>>>
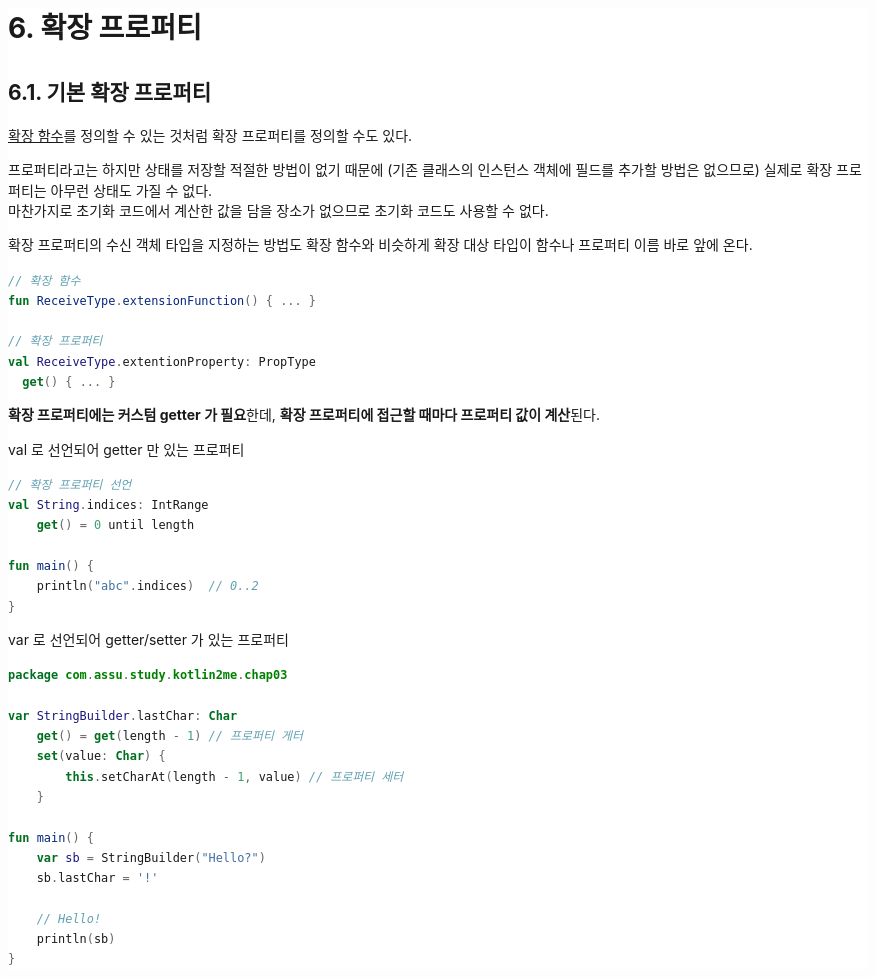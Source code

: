 
# 6. 확장 프로퍼티

## 6.1. 기본 확장 프로퍼티

[확장 함수](https://assu10.github.io/dev/2024/02/10/kotlin-function-1/#1-%ED%99%95%EC%9E%A5-%ED%95%A8%EC%88%98-extension-function)를 정의할 수 있는 것처럼 
확장 프로퍼티를 정의할 수도 있다.

프로퍼티라고는 하지만 상태를 저장할 적절한 방법이 없기 때문에 (기존 클래스의 인스턴스 객체에 필드를 추가할 방법은 없으므로) 실제로 확장 프로퍼티는 아무런 상태도 가질 수 없다.  
마찬가지로 초기화 코드에서 계산한 값을 담을 장소가 없으므로 초기화 코드도 사용할 수 없다.

확장 프로퍼티의 수신 객체 타입을 지정하는 방법도 확장 함수와 비슷하게 확장 대상 타입이 함수나 프로퍼티 이름 바로 앞에 온다.

```kotlin
// 확장 함수
fun ReceiveType.extensionFunction() { ... }

// 확장 프로퍼티
val ReceiveType.extentionProperty: PropType
  get() { ... }
```

**확장 프로퍼티에는 커스텀 getter 가 필요**한데, **확장 프로퍼티에 접근할 때마다 프로퍼티 값이 계산**된다.  

val 로 선언되어 getter 만 있는 프로퍼티
```kotlin
// 확장 프로퍼티 선언
val String.indices: IntRange
    get() = 0 until length

fun main() {
    println("abc".indices)  // 0..2
}
```

var 로 선언되어 getter/setter 가 있는 프로퍼티
```kotlin
package com.assu.study.kotlin2me.chap03

var StringBuilder.lastChar: Char
    get() = get(length - 1) // 프로퍼티 게터
    set(value: Char) {
        this.setCharAt(length - 1, value) // 프로퍼티 세터
    }

fun main() {
    var sb = StringBuilder("Hello?")
    sb.lastChar = '!'
  
    // Hello!
    println(sb)
}
```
<<<
## Exercise objective
Retrieve each line of the data in which the word "StringBuilder" can be found.

## Output for this exercise
var StringBuilder.lastChar: Char
    var sb = StringBuilder("Hello?")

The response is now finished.